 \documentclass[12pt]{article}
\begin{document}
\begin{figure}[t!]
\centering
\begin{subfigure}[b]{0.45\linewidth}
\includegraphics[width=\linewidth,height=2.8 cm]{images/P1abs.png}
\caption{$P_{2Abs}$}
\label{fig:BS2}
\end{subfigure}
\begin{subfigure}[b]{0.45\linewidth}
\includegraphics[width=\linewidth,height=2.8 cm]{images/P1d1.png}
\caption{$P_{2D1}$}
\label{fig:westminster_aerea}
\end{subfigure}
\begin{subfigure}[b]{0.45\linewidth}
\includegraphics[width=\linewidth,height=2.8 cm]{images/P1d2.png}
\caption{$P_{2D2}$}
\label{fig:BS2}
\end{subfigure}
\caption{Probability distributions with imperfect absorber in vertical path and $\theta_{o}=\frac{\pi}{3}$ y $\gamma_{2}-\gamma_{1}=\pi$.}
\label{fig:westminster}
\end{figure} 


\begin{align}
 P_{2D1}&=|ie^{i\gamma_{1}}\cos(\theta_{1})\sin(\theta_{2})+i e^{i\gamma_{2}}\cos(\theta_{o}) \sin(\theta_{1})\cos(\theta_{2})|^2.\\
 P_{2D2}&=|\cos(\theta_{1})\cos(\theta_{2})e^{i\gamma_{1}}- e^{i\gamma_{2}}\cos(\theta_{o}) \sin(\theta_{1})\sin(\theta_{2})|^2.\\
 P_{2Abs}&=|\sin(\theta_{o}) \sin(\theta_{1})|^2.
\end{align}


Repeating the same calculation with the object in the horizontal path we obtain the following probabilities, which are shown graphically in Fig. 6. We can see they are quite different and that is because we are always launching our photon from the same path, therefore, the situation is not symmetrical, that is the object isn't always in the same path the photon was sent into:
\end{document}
*-*-*
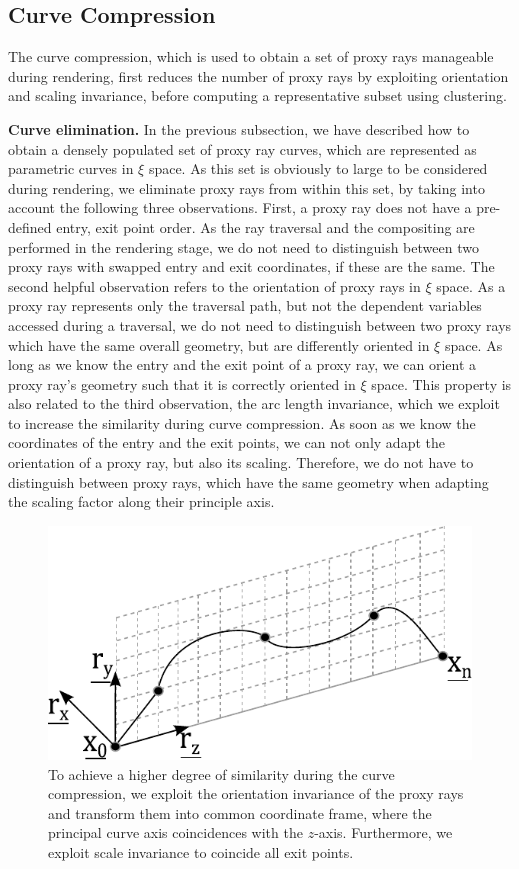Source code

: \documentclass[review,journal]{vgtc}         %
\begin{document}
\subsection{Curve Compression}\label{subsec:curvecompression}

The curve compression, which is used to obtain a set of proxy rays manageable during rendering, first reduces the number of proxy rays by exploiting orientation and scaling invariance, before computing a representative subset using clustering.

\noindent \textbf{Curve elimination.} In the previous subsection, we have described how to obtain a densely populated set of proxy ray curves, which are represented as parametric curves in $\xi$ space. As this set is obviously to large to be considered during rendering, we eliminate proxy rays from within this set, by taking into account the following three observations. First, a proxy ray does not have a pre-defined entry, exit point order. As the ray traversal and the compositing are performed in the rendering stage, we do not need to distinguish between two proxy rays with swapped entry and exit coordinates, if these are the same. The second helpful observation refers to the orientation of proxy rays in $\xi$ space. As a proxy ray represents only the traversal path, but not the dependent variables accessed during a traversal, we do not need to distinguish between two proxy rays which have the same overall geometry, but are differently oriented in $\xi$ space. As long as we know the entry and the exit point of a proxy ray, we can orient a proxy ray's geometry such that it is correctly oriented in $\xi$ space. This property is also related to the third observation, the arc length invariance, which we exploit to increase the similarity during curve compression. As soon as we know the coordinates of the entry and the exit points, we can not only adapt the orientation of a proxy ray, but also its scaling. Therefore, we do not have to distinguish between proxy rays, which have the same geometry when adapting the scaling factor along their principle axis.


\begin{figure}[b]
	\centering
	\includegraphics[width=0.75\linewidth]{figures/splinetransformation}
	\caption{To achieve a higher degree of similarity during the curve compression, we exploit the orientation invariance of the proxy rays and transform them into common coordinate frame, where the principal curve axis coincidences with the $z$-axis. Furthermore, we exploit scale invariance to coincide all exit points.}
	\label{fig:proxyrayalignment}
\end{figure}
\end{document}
*-*-*
#### Task directions:
Only lines containing "images" belong in the answer; copy every such line from the records.

#### Your response:
\includegraphics[width=\linewidth,height=2.8 cm]{images/P1abs.png}
\includegraphics[width=\linewidth,height=2.8 cm]{images/P1d1.png}
\includegraphics[width=\linewidth,height=2.8 cm]{images/P1d2.png}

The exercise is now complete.